(SB) Dear readers: the summer is (allegedly) over, at least one new year has sprung forth, and I am writing to you from a brand new borough. Candidly, it’s been a strange time to be experiencing a new beginning of sorts: things in the world feel uncertain at best (and let’s be honest, a little fraught most of the time) and I’ve been struck at how destabilized a little geographic shift has me feeling. Call me dramatic, but I feel like a stranger in a different land after so long basking in the splendor of Upper Manhattan, and I’m not yet sure how to set down my tendrils over here. I guess that, like many things, comes with time and not having most of your things in boxes. (JS: Walt Whitman found dead.) In the interim, I’m stubbornly repeating the advice of one Chani Nicholas to myself over and over: even healthy plants need to be repotted on occasion. I’ve also been taking a fair number of walks in Prospect Park and burning a lot of incense. It brings me joy to sometimes have a commute that goes over a bridge. I am wondering a lot about old dogs, new tricks, and just how much time I seem to need to adjust to new realities these days. Please let me know if you want to grasp at these last warm nights in the park I’m now proximate to.

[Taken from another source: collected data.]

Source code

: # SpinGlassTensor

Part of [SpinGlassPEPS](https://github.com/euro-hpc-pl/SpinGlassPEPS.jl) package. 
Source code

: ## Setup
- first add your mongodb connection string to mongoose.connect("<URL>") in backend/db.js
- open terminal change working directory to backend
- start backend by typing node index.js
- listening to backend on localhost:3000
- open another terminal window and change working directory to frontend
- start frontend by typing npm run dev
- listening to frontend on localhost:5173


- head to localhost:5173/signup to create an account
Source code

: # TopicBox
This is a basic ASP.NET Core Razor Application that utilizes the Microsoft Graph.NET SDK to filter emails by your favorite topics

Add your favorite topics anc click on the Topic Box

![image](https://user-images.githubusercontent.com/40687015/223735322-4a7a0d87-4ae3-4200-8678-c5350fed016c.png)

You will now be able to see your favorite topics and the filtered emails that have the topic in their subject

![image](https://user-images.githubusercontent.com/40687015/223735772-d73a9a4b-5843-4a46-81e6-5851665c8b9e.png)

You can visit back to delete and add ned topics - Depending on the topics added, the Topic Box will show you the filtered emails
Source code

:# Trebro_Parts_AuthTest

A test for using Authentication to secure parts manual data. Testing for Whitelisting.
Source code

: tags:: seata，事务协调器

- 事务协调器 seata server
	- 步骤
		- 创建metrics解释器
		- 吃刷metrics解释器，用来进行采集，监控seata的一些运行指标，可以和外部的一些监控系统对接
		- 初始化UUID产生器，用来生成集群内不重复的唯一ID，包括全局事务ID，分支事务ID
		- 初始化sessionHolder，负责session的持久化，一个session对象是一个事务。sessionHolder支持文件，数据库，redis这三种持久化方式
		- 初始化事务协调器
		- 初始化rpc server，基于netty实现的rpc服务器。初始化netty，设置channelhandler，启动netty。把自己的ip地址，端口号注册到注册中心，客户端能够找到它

It also feels like I’ve eaten so many meals since we last spoke:
The arrival of friend of the newsletter Eric meant that we had quite an occasion to sample the tastes of my new borough and we got to work in earnest with impossibly tender lamb from Yemen Cafe, much smoked fish from Shelsky’s, a classic chicken dinner at The Fly, and a truly memorable Hurricane Ida-infused meal at Mo’s Original.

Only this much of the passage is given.